What can we learn about the Bryn Mawr School from its history?

Part I of the Story of Bryn Mawr’s Integration

There has been growing interest in the history of the Bryn Mawr School. Such interest can be healthy, for an institution can learn quite a bit about itself by looking at its past. Some of this interest stems from revelations about one of the founders of our school, M. Carey Thomas. While Thomas was a suffragist who worked to advance women’s rights to higher education and the vote, she was also openly racist throughout her life. She actively sought to exclude black and Jewish students from both Bryn Mawr College and The Bryn Mawr School. It is important for Bryn Mawr to acknowledge this. At the same time, we must remember that she lived at a historical time when such attitudes were pervasive in society.  

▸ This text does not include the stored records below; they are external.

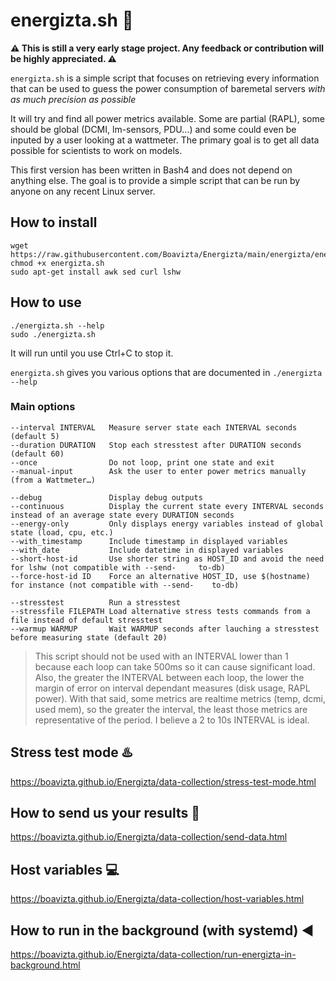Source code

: # energizta.sh :satellite:

**:warning: This is still a very early stage project. Any feedback or contribution will be highly appreciated. :warning:**

`energizta.sh` is a simple script that focuses on retrieving every information that can be used to guess the power consumption of baremetal servers *with as much precision as possible*

It will try and find all power metrics available. Some are partial (RAPL), some should be global (DCMI, lm-sensors, PDU…) and some could even be inputed by a user looking at a wattmeter. The primary goal is to get all data possible for scientists to work on models.

This first version has been written in Bash4 and does not depend on anything else. The goal is to provide a simple script that can be run by anyone on any recent Linux server.

## How to install

```
wget https://raw.githubusercontent.com/Boavizta/Energizta/main/energizta/energizta.sh
chmod +x energizta.sh
sudo apt-get install awk sed curl lshw
```

## How to use

```
./energizta.sh --help
sudo ./energizta.sh
```

It will run until you use Ctrl+C to stop it.

`energizta.sh` gives you various options that are documented in `./energizta --help`

### Main options

```
--interval INTERVAL   Measure server state each INTERVAL seconds (default 5)
--duration DURATION   Stop each stresstest after DURATION seconds (default 60)
--once                Do not loop, print one state and exit
--manual-input        Ask the user to enter power metrics manually (from a Wattmeter…)

--debug               Display debug outputs
--continuous          Display the current state every INTERVAL seconds instead of an average state every DURATION seconds
--energy-only         Only displays energy variables instead of global state (load, cpu, etc.)
--with_timestamp      Include timestamp in displayed variables
--with_date           Include datetime in displayed variables
--short-host-id       Use shorter string as HOST_ID and avoid the need for lshw (not compatible with --send-     to-db)
--force-host-id ID    Force an alternative HOST_ID, use $(hostname) for instance (not compatible with --send-    to-db)

--stresstest          Run a stresstest
--stressfile FILEPATH Load alternative stress tests commands from a file instead of default stresstest
--warmup WARMUP       Wait WARMUP seconds after lauching a stresstest before measuring state (default 20)

```

> This script should not be used with an INTERVAL lower than 1 because each loop can take 500ms so it can cause significant load. Also, the greater the INTERVAL between each loop, the lower the margin of error on interval dependant measures (disk usage, RAPL power). With that said, some metrics are realtime metrics (temp, dcmi, used mem), so the greater the interval, the least those metrics are representative of the period. I believe a 2 to 10s INTERVAL is ideal.

## Stress test mode ♨️

https://boavizta.github.io/Energizta/data-collection/stress-test-mode.html


## How to send us your results 📧

https://boavizta.github.io/Energizta/data-collection/send-data.html

## Host variables 💻

https://boavizta.github.io/Energizta/data-collection/host-variables.html

## How to run in the background (with systemd) ◀️

https://boavizta.github.io/Energizta/data-collection/run-energizta-in-background.html
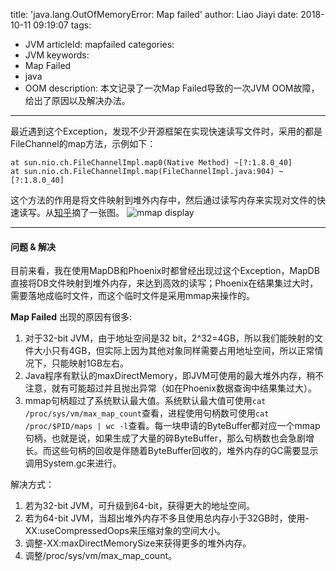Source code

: title: 'java.lang.OutOfMemoryError: Map failed'
author: Liao Jiayi
date: 2018-10-11 09:19:07
tags:
  - JVM
articleId: mapfailed
categories:
  - JVM
keywords:
  - Map Failed
  - java
  - OOM
description: 本文记录了一次Map Failed导致的一次JVM OOM故障，给出了原因以及解决办法。
---

最近遇到这个Exception，发现不少开源框架在实现快速读写文件时，采用的都是FileChannel的map方法，示例如下：
```
at sun.nio.ch.FileChannelImpl.map0(Native Method) ~[?:1.8.0_40]
at sun.nio.ch.FileChannelImpl.map(FileChannelImpl.java:904) ~[?:1.8.0_40]
```
这个方法的作用是将文件映射到堆外内存中，然后通过读写内存来实现对文件的快速读写。从[知乎](https://zhuanlan.zhihu.com/p/27698585)摘了一张图。
![mmap display][1]
***
#### 问题 & 解决
目前来看，我在使用MapDB和Phoenix时都曾经出现过这个Exception，MapDB直接将DB文件映射到堆外内存，来达到高效的读写；Phoenix在结果集过大时，需要落地成临时文件，而这个临时文件是采用mmap来操作的。  

**Map Failed** 出现的原因有很多:


1. 对于32-bit JVM，由于地址空间是32 bit，2^32=4GB，所以我们能映射的文件大小只有4GB，但实际上因为其他对象同样需要占用地址空间，所以正常情况下，只能映射1GB左右。   
2. Java程序有默认的maxDirectMemory，即JVM可使用的最大堆外内存，稍不注意，就有可能超过并且抛出异常（如在Phoenix数据查询中结果集过大）。
3. mmap句柄超过了系统默认最大值。系统默认最大值可使用```cat /proc/sys/vm/max_map_count```查看，进程使用句柄数可使用```cat /proc/$PID/maps | wc -l```查看。每一块申请的ByteBuffer都对应一个mmap句柄，也就是说，如果生成了大量的碎ByteBuffer，那么句柄数也会急剧增长。而这些句柄的回收是伴随着ByteBuffer回收的，堆外内存的GC需要显示调用System.gc来进行。  


 
解决方式：

1. 若为32-bit JVM，可升级到64-bit，获得更大的地址空间。
2. 若为64-bit JVM，当超出堆外内存不多且使用总内存小于32GB时，使用-XX:useCompressedOops来压缩对象的空间大小。
3. 调整-XX:maxDirectMemorySize来获得更多的堆外内存。
4. 调整/proc/sys/vm/max_map_count。















  [1]: http://www.liaojiayi.com/assets/mmap1.jpg

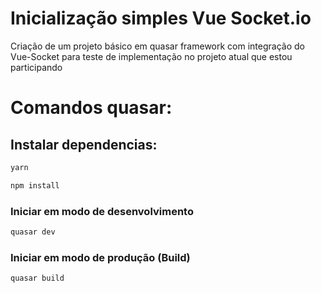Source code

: # Inicialização simples Vue Socket.io
 
Criação de um projeto básico em quasar framework com integração do Vue-Socket para teste de implementação no projeto atual que estou participando


# Comandos quasar:

## Instalar dependencias:
```bash
yarn
```
```bash
npm install
```

### Iniciar em modo de desenvolvimento
```bash
quasar dev
```


### Iniciar em modo de produção (Build)
```bash
quasar build
```
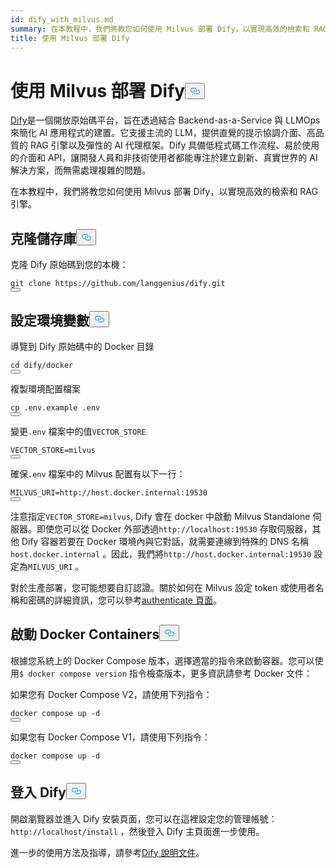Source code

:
 ```yaml
---
id: dify_with_milvus.md
summary: 在本教程中，我們將教您如何使用 Milvus 部署 Dify，以實現高效的檢索和 RAG 引擎。
title: 使用 Milvus 部署 Dify
---
```

<h1 id="Deploying-Dify-with-Milvus" class="common-anchor-header">使用 Milvus 部署 Dify<button data-href="#Deploying-Dify-with-Milvus" class="anchor-icon" translate="no">
      <svg translate="no"
        aria-hidden="true"
        focusable="false"
        height="20"
        version="1.1"
        viewBox="0 0 16 16"
        width="16"
      >
        <path
          fill="#0092E4"
          fill-rule="evenodd"
          d="M4 9h1v1H4c-1.5 0-3-1.69-3-3.5S2.55 3 4 3h4c1.45 0 3 1.69 3 3.5 0 1.41-.91 2.72-2 3.25V8.59c.58-.45 1-1.27 1-2.09C10 5.22 8.98 4 8 4H4c-.98 0-2 1.22-2 2.5S3 9 4 9zm9-3h-1v1h1c1 0 2 1.22 2 2.5S13.98 12 13 12H9c-.98 0-2-1.22-2-2.5 0-.83.42-1.64 1-2.09V6.25c-1.09.53-2 1.84-2 3.25C6 11.31 7.55 13 9 13h4c1.45 0 3-1.69 3-3.5S14.5 6 13 6z"
        ></path>
      </svg>
    </button></h1><p><a href="https://dify.ai/">Dify</a>是一個開放原始碼平台，旨在透過結合 Backend-as-a-Service 與 LLMOps 來簡化 AI 應用程式的建置。它支援主流的 LLM，提供直覺的提示協調介面、高品質的 RAG 引擎以及彈性的 AI 代理框架。Dify 具備低程式碼工作流程、易於使用的介面和 API，讓開發人員和非技術使用者都能專注於建立創新、真實世界的 AI 解決方案，而無需處理複雜的問題。</p>
<p>在本教程中，我們將教您如何使用 Milvus 部署 Dify，以實現高效的檢索和 RAG 引擎。</p>
<h2 id="Clone-the-Repository" class="common-anchor-header">克隆儲存庫<button data-href="#Clone-the-Repository" class="anchor-icon" translate="no">
      <svg translate="no"
        aria-hidden="true"
        focusable="false"
        height="20"
        version="1.1"
        viewBox="0 0 16 16"
        width="16"
      >
        <path
          fill="#0092E4"
          fill-rule="evenodd"
          d="M4 9h1v1H4c-1.5 0-3-1.69-3-3.5S2.55 3 4 3h4c1.45 0 3 1.69 3 3.5 0 1.41-.91 2.72-2 3.25V8.59c.58-.45 1-1.27 1-2.09C10 5.22 8.98 4 8 4H4c-.98 0-2 1.22-2 2.5S3 9 4 9zm9-3h-1v1h1c1 0 2 1.22 2 2.5S13.98 12 13 12H9c-.98 0-2-1.22-2-2.5 0-.83.42-1.64 1-2.09V6.25c-1.09.53-2 1.84-2 3.25C6 11.31 7.55 13 9 13h4c1.45 0 3-1.69 3-3.5S14.5 6 13 6z"
        ></path>
      </svg>
    </button></h2><p>克隆 Dify 原始碼到您的本機：</p>
<pre><code translate="no" class="language-shell">git <span class="hljs-built_in">clone</span> https://github.com/langgenius/dify.git
<button class="copy-code-btn"></button></code></pre>
<h2 id="Set-the-Environment-Variables" class="common-anchor-header">設定環境變數<button data-href="#Set-the-Environment-Variables" class="anchor-icon" translate="no">
      <svg translate="no"
        aria-hidden="true"
        focusable="false"
        height="20"
        version="1.1"
        viewBox="0 0 16 16"
        width="16"
      >
        <path
          fill="#0092E4"
          fill-rule="evenodd"
          d="M4 9h1v1H4c-1.5 0-3-1.69-3-3.5S2.55 3 4 3h4c1.45 0 3 1.69 3 3.5 0 1.41-.91 2.72-2 3.25V8.59c.58-.45 1-1.27 1-2.09C10 5.22 8.98 4 8 4H4c-.98 0-2 1.22-2 2.5S3 9 4 9zm9-3h-1v1h1c1 0 2 1.22 2 2.5S13.98 12 13 12H9c-.98 0-2-1.22-2-2.5 0-.83.42-1.64 1-2.09V6.25c-1.09.53-2 1.84-2 3.25C6 11.31 7.55 13 9 13h4c1.45 0 3-1.69 3-3.5S14.5 6 13 6z"
        ></path>
      </svg>
    </button></h2><p>導覽到 Dify 原始碼中的 Docker 目錄</p>
<pre><code translate="no" class="language-shell"><span class="hljs-built_in">cd</span> dify/docker
<button class="copy-code-btn"></button></code></pre>
<p>複製環境配置檔案</p>
<pre><code translate="no" class="language-shell"><span class="hljs-built_in">cp</span> .env.example .<span class="hljs-built_in">env</span>
<button class="copy-code-btn"></button></code></pre>
<p>變更<code translate="no">.env</code> 檔案中的值<code translate="no">VECTOR_STORE</code> </p>
<pre><code translate="no">VECTOR_STORE=milvus
<button class="copy-code-btn"></button></code></pre>
<p>確保<code translate="no">.env</code> 檔案中的 Milvus 配置有以下一行：</p>
<pre><code translate="no"><span class="hljs-variable constant_">MILVUS_URI</span>=<span class="hljs-attr">http</span>:<span class="hljs-comment">//host.docker.internal:19530</span>
<button class="copy-code-btn"></button></code></pre>
<p>注意指定<code translate="no">VECTOR_STORE=milvus</code>, Dify 會在 docker 中啟動 Milvus Standalone 伺服器。即使您可以從 Docker 外部透過<code translate="no">http://localhost:19530</code> 存取伺服器，其他 Dify 容器若要在 Docker 環境內與它對話，就需要連線到特殊的 DNS 名稱<code translate="no">host.docker.internal</code> 。因此，我們將<code translate="no">http://host.docker.internal:19530</code> 設定為<code translate="no">MILVUS_URI</code> 。</p>
<p>對於生產部署，您可能想要自訂認證。關於如何在 Milvus 設定 token 或使用者名稱和密碼的詳細資訊，您可以參考<a href="https://milvus.io/docs/authenticate.md?tab=docker#Update-user-password">authenticate 頁面</a>。</p>
<h2 id="Start-the-Docker-Containers" class="common-anchor-header">啟動 Docker Containers<button data-href="#Start-the-Docker-Containers" class="anchor-icon" translate="no">
      <svg translate="no"
        aria-hidden="true"
        focusable="false"
        height="20"
        version="1.1"
        viewBox="0 0 16 16"
        width="16"
      >
        <path
          fill="#0092E4"
          fill-rule="evenodd"
          d="M4 9h1v1H4c-1.5 0-3-1.69-3-3.5S2.55 3 4 3h4c1.45 0 3 1.69 3 3.5 0 1.41-.91 2.72-2 3.25V8.59c.58-.45 1-1.27 1-2.09C10 5.22 8.98 4 8 4H4c-.98 0-2 1.22-2 2.5S3 9 4 9zm9-3h-1v1h1c1 0 2 1.22 2 2.5S13.98 12 13 12H9c-.98 0-2-1.22-2-2.5 0-.83.42-1.64 1-2.09V6.25c-1.09.53-2 1.84-2 3.25C6 11.31 7.55 13 9 13h4c1.45 0 3-1.69 3-3.5S14.5 6 13 6z"
        ></path>
      </svg>
    </button></h2><p>根據您系統上的 Docker Compose 版本，選擇適當的指令來啟動容器。您可以使用<code translate="no">$ docker compose version</code> 指令檢查版本，更多資訊請參考 Docker 文件：</p>
<p>如果您有 Docker Compose V2，請使用下列指令：</p>
<pre><code translate="no" class="language-shell">docker compose up -d
<button class="copy-code-btn"></button></code></pre>
<p>如果您有 Docker Compose V1，請使用下列指令：</p>
<pre><code translate="no" class="language-shell">docker compose up -d
<button class="copy-code-btn"></button></code></pre>
<h2 id="Log-in-to-Dify" class="common-anchor-header">登入 Dify<button data-href="#Log-in-to-Dify" class="anchor-icon" translate="no">
      <svg translate="no"
        aria-hidden="true"
        focusable="false"
        height="20"
        version="1.1"
        viewBox="0 0 16 16"
        width="16"
      >
        <path
          fill="#0092E4"
          fill-rule="evenodd"
          d="M4 9h1v1H4c-1.5 0-3-1.69-3-3.5S2.55 3 4 3h4c1.45 0 3 1.69 3 3.5 0 1.41-.91 2.72-2 3.25V8.59c.58-.45 1-1.27 1-2.09C10 5.22 8.98 4 8 4H4c-.98 0-2 1.22-2 2.5S3 9 4 9zm9-3h-1v1h1c1 0 2 1.22 2 2.5S13.98 12 13 12H9c-.98 0-2-1.22-2-2.5 0-.83.42-1.64 1-2.09V6.25c-1.09.53-2 1.84-2 3.25C6 11.31 7.55 13 9 13h4c1.45 0 3-1.69 3-3.5S14.5 6 13 6z"
        ></path>
      </svg>
    </button></h2><p>開啟瀏覽器並進入 Dify 安裝頁面，您可以在這裡設定您的管理帳號：<code translate="no">http://localhost/install</code> ，然後登入 Dify 主頁面進一步使用。</p>
<p>進一步的使用方法及指導，請參考<a href="https://docs.dify.ai/">Dify 說明文件</a>。</p>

In the last two years, more students have asked archival questions. And a remarkable number of Upper School students have participated in the Bryn Mawr History Project, doing research in their free periods with the Upper School History Department. The current interest seems to run deep, stemming from a curiosity about the ethos of the school and a sense (a hope?) that at its core Bryn Mawr is an institution that tries to do the right thing. This blog can be a way to uncover and explore the school’s history.   Anyone with an interesting story about the school’s history is welcome to share it by posting to the blog. 

Bryn Mawr’s Integration

The stories about Bryn Mawr’s integration are fascinating. In June of 2018 Bryn Mawr marked the 50th anniversary of the graduation of its first black alumna, Erselle Datcher, ’68.   Screen Shot 2018-07-31 at 8.38.39 PM

Although Erselle Datcher did not enter Bryn Mawr until 1965, the question of Bryn Mawr’s integration arose at the time of the Supreme Court’s May 1954 ruling on Brown v. Board of Education. Baltimore’s public schools set about integrating at that time. Private schools were not required by law to change.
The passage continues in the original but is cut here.